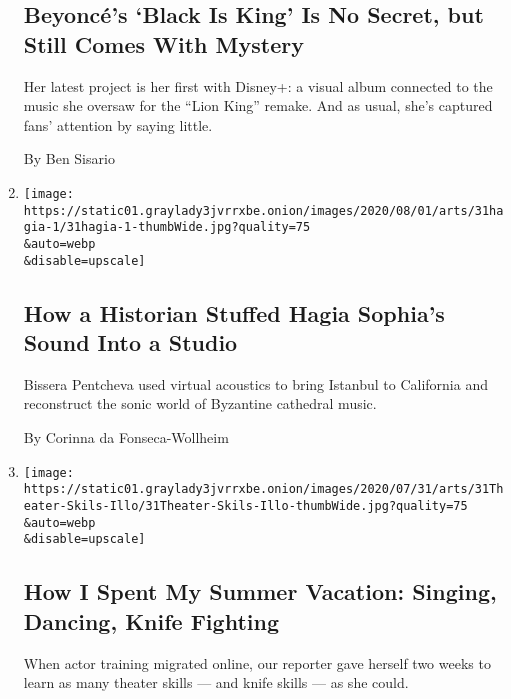 \begin{enumerate}
  \hypertarget{beyoncuxe9s-black-is-king-is-no-secret-but-still-comes-with-mystery}{%
  \subsection{Beyoncé's `Black Is King' Is No Secret, but Still Comes
  With
  Mystery}\label{beyoncuxe9s-black-is-king-is-no-secret-but-still-comes-with-mystery}}

  Her latest project is her first with Disney+: a visual album connected
  to the music she oversaw for the ``Lion King'' remake. And as usual,
  she's captured fans' attention by saying little.

  By Ben Sisario
\item
  \href{/2020/07/30/arts/music/hagia-sophia-acoustics-music.html}{}

  \texttt{[image: https://static01.graylady3jvrrxbe.onion/images/2020/08/01/arts/31hagia-1/31hagia-1-thumbWide.jpg?quality=75\\\&auto=webp\\\&disable=upscale]}

  \hypertarget{how-a-historian-stuffed-hagia-sophias-sound-into-a-studio}{%
  \subsection{How a Historian Stuffed Hagia Sophia's Sound Into a
  Studio}\label{how-a-historian-stuffed-hagia-sophias-sound-into-a-studio}}

  Bissera Pentcheva used virtual acoustics to bring Istanbul to
  California and reconstruct the sonic world of Byzantine cathedral
  music.

  By Corinna da Fonseca-Wollheim
\item
  \href{/2020/07/30/theater/theater-classes-at-home.html}{}

  \texttt{[image: https://static01.graylady3jvrrxbe.onion/images/2020/07/31/arts/31Theater-Skils-Illo/31Theater-Skils-Illo-thumbWide.jpg?quality=75\\\&auto=webp\\\&disable=upscale]}

  \hypertarget{how-i-spent-my-summer-vacation-singing-dancing-knife-fighting}{%
  \subsection{How I Spent My Summer Vacation: Singing, Dancing, Knife
  Fighting}\label{how-i-spent-my-summer-vacation-singing-dancing-knife-fighting}}

  When actor training migrated online, our reporter gave herself two
  weeks to learn as many theater skills --- and knife skills --- as she
  could.


\end{enumerate}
============================================================
EXERCISE BRIEF: Within the listing above, how many lines hold the string "label"? Answer with the number only.

TASK OUTPUT: 3